Looking for signals in the initialization of encrypted communication channels is not a new concept. There are many examples of fingerprinting both unencrypted and encrypted protocols such as TLS. However somewhat surprisingly, no open source scalable fingerprinting method has been developed for one of our most common and relied upon encrypted protocols SSH — an integral component of the internet. Enter, the HASSH.
HASSH is a network fingerprinting standard invented within the Detection Cloud team at Salesforce. It can be used to help identify specific Client and Server SSH implementations. These fingerprints can be easily stored, searched and shared in the form of a standard string of summary text, a hassh for the Client and hasshServer for the Server.
We have Open Sourced HASSH and it’s available here: https://github.com/salesforce/hassh
What problems does HASSH help solve?
SSH is the de facto secure communication channel in use on the internet, yet there is no framework to help determine the “bona fides” of the SSH components themselves.

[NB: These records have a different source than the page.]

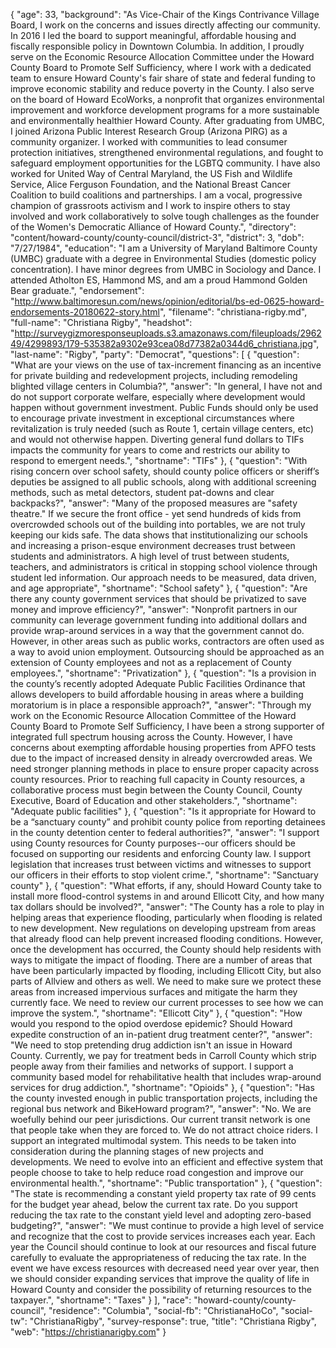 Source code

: {
  "age": 33,
  "background": "As Vice-Chair of the Kings Contrivance Village Board, I work on the concerns and issues directly affecting our community. In 2016 I led the board to support meaningful, affordable housing and fiscally responsible policy in Downtown Columbia. In addition, I proudly serve on the Economic Resource Allocation Committee under the Howard County Board to Promote Self Sufficiency, where I work with a dedicated team to ensure Howard County's fair share of state and federal funding to improve economic stability and reduce poverty in the County. I also serve on the board of Howard EcoWorks, a nonprofit that organizes environmental improvement and workforce development programs for a more sustainable and environmentally healthier Howard County. After graduating from UMBC, I joined Arizona Public Interest Research Group (Arizona PIRG) as a community organizer. I worked with communities to lead consumer protection initiatives, strengthened environmental regulations, and fought to safeguard employment opportunities for the LGBTQ community. I have also worked for United Way of Central Maryland, the US Fish and Wildlife Service, Alice Ferguson Foundation, and the National Breast Cancer Coalition to build coalitions and partnerships. I am a vocal, progressive champion of grassroots activism and I work to inspire others to stay involved and work collaboratively to solve tough challenges as the founder of the Women's Democratic Alliance of Howard County.",
  "directory": "content/howard-county/county-council/district-3",
  "district": 3,
  "dob": "7/27/1984",
  "education": "I am a University of Maryland Baltimore County (UMBC) graduate with a degree in Environmental Studies (domestic policy concentration). I have minor degrees from UMBC in Sociology and Dance. I attended Atholton ES, Hammond MS, and am a proud Hammond Golden Bear graduate.",
  "endorsement": "http://www.baltimoresun.com/news/opinion/editorial/bs-ed-0625-howard-endorsements-20180622-story.html",
  "filename": "christiana-rigby.md",
  "full-name": "Christiana Rigby",
  "headshot": "http://surveygizmoresponseuploads.s3.amazonaws.com/fileuploads/296249/4299893/179-535382a9302e93cea08d77382a0344d6_christiana.jpg",
  "last-name": "Rigby",
  "party": "Democrat",
  "questions": [
    {
      "question": "What are your views on the use of tax-increment financing as an incentive for private building and redevelopment projects, including remodeling blighted village centers in Columbia?",
      "answer": "In general, I have not and do not support corporate welfare, especially where development would happen without government investment. Public Funds should only be used to encourage private investment in exceptional circumstances where revitalization is truly needed (such as Route 1, certain village centers, etc) and would not otherwise happen. Diverting general fund dollars to TIFs impacts the community for years to come and restricts our ability to respond to emergent needs.",
      "shortname": "TIFs"
    },
    {
      "question": "With rising concern over school safety, should county police officers or sheriff’s deputies be assigned to all public schools, along with additional screening methods, such as metal detectors, student pat-downs and clear backpacks?",
      "answer": "Many of the proposed measures are \"safety theatre.\" If we secure the front office - yet send hundreds of kids from overcrowded schools out of the building into portables, we are not truly keeping our kids safe. The data shows that institutionalizing our schools and increasing a prison-esque environment decreases trust between students and administrators. A high level of trust between students, teachers, and administrators is critical in stopping school violence through student led information. Our approach needs to be measured, data driven, and age appropriate",
      "shortname": "School safety"
    },
    {
      "question": "Are there any county government services that should be privatized to save money and improve efficiency?",
      "answer": "Nonprofit partners in our community can leverage government funding into additional dollars and provide wrap-around services in a way that the government cannot do. However, in other areas such as public works, contractors are often used as a way to avoid union employment. Outsourcing should be approached as an extension of County employees and not as a replacement of County employees.",
      "shortname": "Privatization"
    },
    {
      "question": "Is a provision in the county’s recently adopted Adequate Public Facilities Ordinance that allows developers to build affordable housing in areas where a building moratorium is in place a responsible approach?",
      "answer": "Through my work on the Economic Resource Allocation Committee of the Howard County Board to Promote Self Sufficiency, I have been a strong supporter of integrated full spectrum housing across the County. However, I have concerns about exempting affordable housing properties from APFO tests due to the impact of increased density in already overcrowded areas. We need stronger planning methods in place to ensure proper capacity across county resources. Prior to reaching full capacity in County resources, a collaborative process must begin between the County Council, County Executive, Board of Education and other stakeholders.",
      "shortname": "Adequate public facilities"
    },
    {
      "question": "Is it appropriate for Howard to be a “sanctuary county” and prohibit county police from reporting detainees in the county detention center to federal authorities?",
      "answer": "I support using County resources for County purposes--our officers should be focused on supporting our residents and enforcing County law. I support legislation that increases trust between victims and witnesses to support our officers in their efforts to stop violent crime.",
      "shortname": "Sanctuary county"
    },
    {
      "question": "What efforts, if any, should Howard County take to install more flood-control systems in and around Ellicott City, and how many tax dollars should be involved?",
      "answer": "The County has a role to play in helping areas that experience flooding, particularly when flooding is related to new development. New regulations on developing upstream from areas that already flood can help prevent increased flooding conditions. However, once the development has occurred, the County should help residents with ways to mitigate the impact of flooding. There are a number of areas that have been particularly impacted by flooding, including Ellicott City, but also parts of Allview and others as well. We need to make sure we protect these areas from increased impervious surfaces and mitigate the harm they currently face. We need to review our current processes to see how we can improve the system.",
      "shortname": "Ellicott City"
    },
    {
      "question": "How would you respond to the opiod overdose epidemic? Should Howard expedite construction of an in-patient drug treatment center?",
      "answer": "We need to stop pretending drug addiction isn't an issue in Howard County. Currently, we pay for treatment beds in Carroll County which strip people away from their families and networks of support. I support a community based model for rehabilitative health that includes wrap-around services for drug addiction.",
      "shortname": "Opioids"
    },
    {
      "question": "Has the county invested enough in public transportation projects, including the regional bus network and BikeHoward program?",
      "answer": "No. We are woefully behind our peer jurisdictions. Our current transit network is one that people take when they are forced to. We do not attract choice riders. I support an integrated multimodal system. This needs to be taken into consideration during the planning stages of new projects and developments. We need to evolve into an efficient and effective system that people choose to take to help reduce road congestion and improve our environmental health.",
      "shortname": "Public transportation"
    },
    {
      "question": "The state is recommending a constant yield property tax rate of 99 cents for the budget year ahead, below the current tax rate. Do you support reducing the tax rate to the constant yield level and adopting zero-based budgeting?",
      "answer": "We must continue to provide a high level of service and recognize that the cost to provide services increases each year. Each year the Council should continue to look at our resources and fiscal future carefully to evaluate the appropriateness of reducing the tax rate. In the event we have excess resources with decreased need year over year, then we should consider expanding services that improve the quality of life in Howard County and consider the possibility of returning resources to the taxpayer.",
      "shortname": "Taxes"
    }
  ],
  "race": "howard-county/county-council",
  "residence": "Columbia",
  "social-fb": "ChristianaHoCo",
  "social-tw": "ChristianaRigby",
  "survey-response": true,
  "title": "Christiana Rigby",
  "web": "https://christianarigby.com"
}
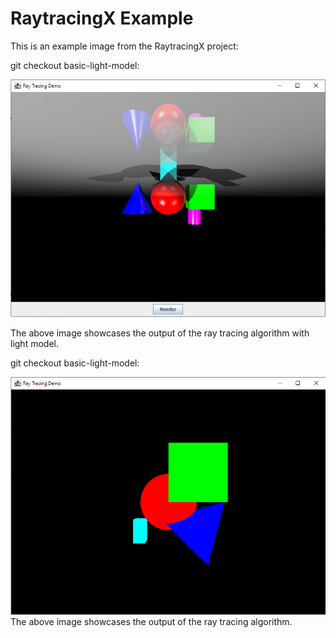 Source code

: # RaytracingX Example

This is an example image from the RaytracingX project:

git checkout basic-light-model:

![RaytracingX](https://github.com/adiel2012/RaytracingX/blob/main/simplelight.PNG?raw=true)

The above image showcases the output of the ray tracing algorithm with light model.



git checkout basic-light-model:

![RaytracingX](https://github.com/adiel2012/RaytracingX/blob/main/simpleobjects.PNG?raw=true)
The above image showcases the output of the ray tracing algorithm.


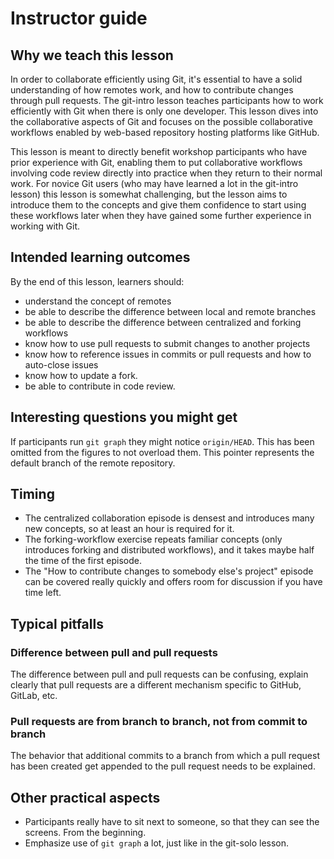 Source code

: # Instructor guide

## Why we teach this lesson

In order to collaborate efficiently using Git, it's essential to have a solid
understanding of how remotes work, and how to contribute changes through pull
requests.  The git-intro lesson teaches participants how to work efficiently
with Git when there is only one developer. This lesson dives into the
collaborative aspects of Git and focuses on the possible collaborative
workflows enabled by web-based repository hosting platforms like GitHub.

This lesson is meant to directly benefit workshop participants who have prior
experience with Git, enabling them to put collaborative workflows involving
code review directly into practice when they return to their normal work. For
novice Git users (who may have learned a lot in the git-intro lesson) this
lesson is somewhat challenging, but the lesson aims to introduce them to the
concepts and give them confidence to start using these workflows later when
they have gained some further experience in working with Git.


## Intended learning outcomes

By the end of this lesson, learners should:
- understand the concept of remotes
- be able to describe the difference between local and remote branches
- be able to describe the difference between centralized and forking workflows
- know how to use pull requests to submit changes to another projects
- know how to reference issues in commits or pull requests and how to auto-close issues
- know how to update a fork.
- be able to contribute in code review.


## Interesting questions you might get

If participants run `git graph` they might notice `origin/HEAD`.  This has been
omitted from the figures to not overload them.  This pointer represents the
default branch of the remote repository.


## Timing

- The centralized collaboration episode is densest and introduces many new concepts,
  so at least an hour is required for it.
- The forking-workflow exercise repeats familiar concepts (only
  introduces forking and distributed workflows), and it takes maybe half the
  time of the first episode.
- The "How to contribute changes to somebody else's project" episode can be
  covered really quickly and offers room for discussion if you have time left.


## Typical pitfalls

### Difference between pull and pull requests

The difference between pull and pull requests can be confusing, explain clearly
that pull requests are a different mechanism specific to GitHub, GitLab, etc.


### Pull requests are from branch to branch, not from commit to branch

The behavior that additional commits to a branch from which a pull request has
been created get appended to the pull request needs to be explained.


## Other practical aspects

- Participants really have to sit next to someone, so that they can see the
  screens. From the beginning.
- Emphasize use of `git graph` a lot, just like in the git-solo lesson.
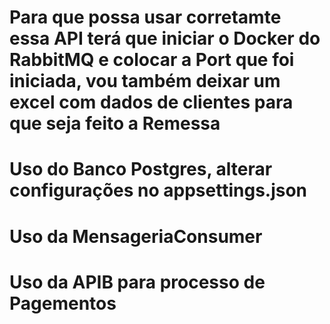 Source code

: # Para que possa usar corretamte essa API terá que iniciar o Docker do RabbitMQ e colocar a Port que foi iniciada, vou também deixar um excel com dados de clientes para que seja feito a Remessa
# Uso do Banco Postgres, alterar configurações no appsettings.json
# Uso da MensageriaConsumer
# Uso da APIB para processo de Pagementos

Gaining a greater insight into the observable nature of SSH clients and servers opens up a few really interesting possibilities. To get a sense of some problems that HASSH aims to help solve, consider these potential use cases:
- HASSH can be deployed in highly controlled and well understood environments, where it may be desirable to create an alert or even block any client with a hassh fingerprint outside of a known “good set”.
- It is possible to detect, control and investigate brute force or Cred Stuffing password attempts at a higher level of granularity than IP Source — which may be impacted by NAT or botnet-like behaviour. The hassh will be a feature of the specific Client software implementation being used, even if the IP is NATed such that it is shared by many other SSH clients.
- Consider covert exfiltration of data — where data is sent outbound within the components of the Client algorithm sets. In a scenario similar to the more commonly known “DNS exfil”, a specially coded SSH Client can send data outbound to a less trusted environment within an endless series of SSH_MSG_KEXINIT packets. These packets are discrete attempted but incomplete connections which means they are unlogged and may not be detected even by volume aggregation alerting as the connection never occurred. These packets would be sent to an SSH server controlled by a bad actor who then records, decodes and reconstitutes these pieces of data into their original form. Until now such attempts — much less the content of the clear text packets — are not likely to logged even by mature packet analyzers or on end point systems. Detection of this style of exfiltration can now be performed easily by using anomaly detection or alerting on SSH Clients with multiple distinct hassh values.
- The method can be used by itself or to augment other contextual indicators to detect Recon and Lateral movement attempts used in exploit kits. An example might be if the hassh of a connection is known to belong to an exploit kit module and this hassh has been detected on the internal network mapping out networks or moving laterally by connecting to adjacent networks or bastion hosts.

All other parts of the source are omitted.